In a meeting with a group of Justice and Development Party (AK Party) deputies, National Defense Minister Nurettin Canikli says, “We are grateful to the MİT [National Intelligence Organization].”

The MİT is the invisible hero of the Afrin operation.

Because the majority of the target coordinates in the air and ground operations, currently in its 54th day, are provided by the MİT.

The regions where the Kurdistan Workers’ Party (PKK)-affiliated People’s Protection Units (YPG) terrorists are positioned, arsenals, shelters are all first detected using human and electronic intelligence and marked with lasers, and are then hit by air and ground elements.
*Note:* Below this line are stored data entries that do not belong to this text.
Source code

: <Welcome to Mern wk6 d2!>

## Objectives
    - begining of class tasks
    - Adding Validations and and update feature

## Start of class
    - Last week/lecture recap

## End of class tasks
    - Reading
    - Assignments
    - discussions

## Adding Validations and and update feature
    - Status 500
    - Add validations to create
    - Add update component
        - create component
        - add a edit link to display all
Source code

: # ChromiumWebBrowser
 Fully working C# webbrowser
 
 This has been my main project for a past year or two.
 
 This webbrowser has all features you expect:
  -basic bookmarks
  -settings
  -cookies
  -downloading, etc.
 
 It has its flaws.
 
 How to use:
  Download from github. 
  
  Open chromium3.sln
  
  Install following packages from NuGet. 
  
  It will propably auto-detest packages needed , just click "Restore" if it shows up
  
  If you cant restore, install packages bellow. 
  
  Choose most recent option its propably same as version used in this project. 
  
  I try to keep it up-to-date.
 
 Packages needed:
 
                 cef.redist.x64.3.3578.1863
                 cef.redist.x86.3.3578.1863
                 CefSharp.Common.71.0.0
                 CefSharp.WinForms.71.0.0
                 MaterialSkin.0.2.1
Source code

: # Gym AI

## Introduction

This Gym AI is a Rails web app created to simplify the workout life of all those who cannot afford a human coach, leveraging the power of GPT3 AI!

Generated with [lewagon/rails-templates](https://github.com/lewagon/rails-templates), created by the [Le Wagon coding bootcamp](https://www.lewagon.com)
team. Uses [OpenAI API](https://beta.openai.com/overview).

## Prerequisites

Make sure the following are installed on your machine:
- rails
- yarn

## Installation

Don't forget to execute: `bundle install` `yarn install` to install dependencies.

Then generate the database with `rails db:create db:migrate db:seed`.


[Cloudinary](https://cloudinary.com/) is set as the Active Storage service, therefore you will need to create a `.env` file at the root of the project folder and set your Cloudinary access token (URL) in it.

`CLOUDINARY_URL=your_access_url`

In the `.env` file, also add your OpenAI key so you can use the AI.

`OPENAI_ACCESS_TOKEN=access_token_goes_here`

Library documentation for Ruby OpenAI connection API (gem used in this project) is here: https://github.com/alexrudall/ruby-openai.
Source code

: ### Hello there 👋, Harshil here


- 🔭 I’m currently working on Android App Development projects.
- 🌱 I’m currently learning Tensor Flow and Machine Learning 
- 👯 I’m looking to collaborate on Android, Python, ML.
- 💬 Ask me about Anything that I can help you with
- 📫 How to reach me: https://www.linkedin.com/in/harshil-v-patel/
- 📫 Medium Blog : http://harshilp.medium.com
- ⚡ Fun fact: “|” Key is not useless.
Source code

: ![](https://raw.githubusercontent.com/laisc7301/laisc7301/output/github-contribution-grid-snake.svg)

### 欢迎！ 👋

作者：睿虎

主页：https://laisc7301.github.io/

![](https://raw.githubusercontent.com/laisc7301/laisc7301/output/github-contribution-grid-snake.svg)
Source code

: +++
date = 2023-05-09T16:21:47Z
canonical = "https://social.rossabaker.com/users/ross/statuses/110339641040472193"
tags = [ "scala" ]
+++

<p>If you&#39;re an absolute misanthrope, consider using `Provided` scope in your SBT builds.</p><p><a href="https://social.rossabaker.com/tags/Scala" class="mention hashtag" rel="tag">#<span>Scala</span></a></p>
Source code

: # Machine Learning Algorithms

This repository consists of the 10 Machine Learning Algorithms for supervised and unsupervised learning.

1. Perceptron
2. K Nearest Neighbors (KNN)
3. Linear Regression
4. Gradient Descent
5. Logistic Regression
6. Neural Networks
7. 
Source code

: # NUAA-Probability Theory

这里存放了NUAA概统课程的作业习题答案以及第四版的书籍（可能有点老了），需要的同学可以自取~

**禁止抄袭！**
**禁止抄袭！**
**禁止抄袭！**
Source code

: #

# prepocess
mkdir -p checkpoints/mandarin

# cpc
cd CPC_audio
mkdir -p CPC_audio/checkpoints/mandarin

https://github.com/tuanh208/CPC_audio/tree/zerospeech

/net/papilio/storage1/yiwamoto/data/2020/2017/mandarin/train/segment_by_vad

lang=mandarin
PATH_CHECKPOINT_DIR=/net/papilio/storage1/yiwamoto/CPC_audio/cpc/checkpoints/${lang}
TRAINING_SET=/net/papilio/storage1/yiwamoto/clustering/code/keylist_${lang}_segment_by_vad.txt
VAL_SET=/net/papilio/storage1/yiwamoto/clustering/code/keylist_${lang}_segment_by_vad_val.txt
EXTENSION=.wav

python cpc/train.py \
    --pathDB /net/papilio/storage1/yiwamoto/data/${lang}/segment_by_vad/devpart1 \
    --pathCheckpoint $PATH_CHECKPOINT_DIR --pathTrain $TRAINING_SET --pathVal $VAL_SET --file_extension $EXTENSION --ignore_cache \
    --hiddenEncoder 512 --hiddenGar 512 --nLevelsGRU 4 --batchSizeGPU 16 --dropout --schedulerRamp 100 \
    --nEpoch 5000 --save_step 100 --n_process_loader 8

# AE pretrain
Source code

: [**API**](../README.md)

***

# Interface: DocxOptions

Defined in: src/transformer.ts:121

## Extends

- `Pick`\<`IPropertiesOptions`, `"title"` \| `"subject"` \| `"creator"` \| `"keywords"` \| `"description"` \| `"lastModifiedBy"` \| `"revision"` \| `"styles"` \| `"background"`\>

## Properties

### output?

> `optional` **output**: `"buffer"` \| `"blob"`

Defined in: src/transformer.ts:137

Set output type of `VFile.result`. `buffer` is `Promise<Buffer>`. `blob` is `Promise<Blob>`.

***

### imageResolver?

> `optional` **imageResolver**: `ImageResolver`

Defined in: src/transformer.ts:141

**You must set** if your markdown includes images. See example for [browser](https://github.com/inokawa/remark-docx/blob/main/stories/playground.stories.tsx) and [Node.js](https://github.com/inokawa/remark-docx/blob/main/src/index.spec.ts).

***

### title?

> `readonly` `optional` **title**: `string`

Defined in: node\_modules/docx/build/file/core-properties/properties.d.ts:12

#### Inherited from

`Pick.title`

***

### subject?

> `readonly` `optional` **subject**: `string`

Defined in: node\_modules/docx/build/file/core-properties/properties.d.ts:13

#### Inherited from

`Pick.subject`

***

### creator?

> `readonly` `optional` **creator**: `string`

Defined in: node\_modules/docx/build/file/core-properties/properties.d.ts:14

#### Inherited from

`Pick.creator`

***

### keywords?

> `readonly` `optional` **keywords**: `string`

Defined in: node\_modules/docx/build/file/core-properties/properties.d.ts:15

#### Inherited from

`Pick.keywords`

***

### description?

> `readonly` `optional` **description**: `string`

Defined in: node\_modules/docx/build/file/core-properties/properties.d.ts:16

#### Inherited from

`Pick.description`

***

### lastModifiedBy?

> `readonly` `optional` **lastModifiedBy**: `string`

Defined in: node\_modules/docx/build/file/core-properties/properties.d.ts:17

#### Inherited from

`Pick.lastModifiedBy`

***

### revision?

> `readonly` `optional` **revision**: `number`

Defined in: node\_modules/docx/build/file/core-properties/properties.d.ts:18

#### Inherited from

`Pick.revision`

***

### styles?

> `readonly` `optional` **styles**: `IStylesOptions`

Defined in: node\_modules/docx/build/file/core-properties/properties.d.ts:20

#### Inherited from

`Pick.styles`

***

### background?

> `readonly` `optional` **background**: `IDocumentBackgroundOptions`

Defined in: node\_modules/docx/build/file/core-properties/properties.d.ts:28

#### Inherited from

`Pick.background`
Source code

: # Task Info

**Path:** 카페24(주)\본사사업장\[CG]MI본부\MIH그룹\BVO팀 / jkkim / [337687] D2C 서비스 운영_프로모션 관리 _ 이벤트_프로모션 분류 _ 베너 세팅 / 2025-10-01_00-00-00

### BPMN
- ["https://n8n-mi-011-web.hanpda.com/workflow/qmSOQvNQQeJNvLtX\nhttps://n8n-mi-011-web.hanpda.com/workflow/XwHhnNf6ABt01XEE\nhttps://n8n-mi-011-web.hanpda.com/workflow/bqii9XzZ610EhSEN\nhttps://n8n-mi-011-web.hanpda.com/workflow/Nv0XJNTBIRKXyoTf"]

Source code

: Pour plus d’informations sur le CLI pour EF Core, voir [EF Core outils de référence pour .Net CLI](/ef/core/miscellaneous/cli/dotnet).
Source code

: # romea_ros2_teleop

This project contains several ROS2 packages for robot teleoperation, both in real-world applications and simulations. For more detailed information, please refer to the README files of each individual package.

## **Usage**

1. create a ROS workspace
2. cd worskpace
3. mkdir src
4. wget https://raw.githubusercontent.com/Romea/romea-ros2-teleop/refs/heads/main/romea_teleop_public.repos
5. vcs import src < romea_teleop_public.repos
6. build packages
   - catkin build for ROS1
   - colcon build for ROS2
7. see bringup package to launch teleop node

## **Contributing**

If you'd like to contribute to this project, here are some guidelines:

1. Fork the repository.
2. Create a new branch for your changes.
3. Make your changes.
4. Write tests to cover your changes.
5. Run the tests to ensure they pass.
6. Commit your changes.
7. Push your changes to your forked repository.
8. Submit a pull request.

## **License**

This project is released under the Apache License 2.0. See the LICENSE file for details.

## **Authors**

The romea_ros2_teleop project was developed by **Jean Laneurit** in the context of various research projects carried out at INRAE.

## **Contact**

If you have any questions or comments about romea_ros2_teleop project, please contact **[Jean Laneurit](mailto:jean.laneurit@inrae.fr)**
When the statement, “The intelligence department has good command of the Syria file,” made by an influential name in civic politics, is added to the defense minister’s “We are grateful” comment, the matter becomes clearer.

We can also say that the coordination between Chief of General Staff Hulusi Akar and MİT Undersecretary Hakan Fidan allows for “effective exchange” between the Turkish Armed Forces (TAF) and the MİT.

The MİT has a second contribution to the Olive Branch operation: To support the administration and coordination of the Free Syrian Army (FSA) fighting in the front alongside the TAF.

It’s not an easy task.

We are talking about a 60-stong FSA force that was formed as the result of the “train-and-equip program” carried out in cooperation with the U.S. a few years ago, and after the “comedy” in which they were arrested by Daesh after crossing into Syria, Turkey formed a new FSA force of thousands of warriors on its own.

It must not have been easy to manage the morale and motivation of these groups which the main opposition Republican People’s Party (CHP) insulted in the days the Afrin operation started, calling them “freebooters.”

Manbij is done, but what about after it?

Let’s talk about the “results” of the meeting, which first round was held in Washington, with the U.S. on Syria.

Reports on the outcomes of the meeting between Turkish and U.S. officials have started to take place in the media.

Washington Post, which received good news from administrative sources, published an article saying, “the U.S. will withdraw the Kurds from the Syrian town of Manbij and relocate them east of the Euphrates River as Turkey wants.”

This report may be viewed as one of the concrete results of the meeting in Washington.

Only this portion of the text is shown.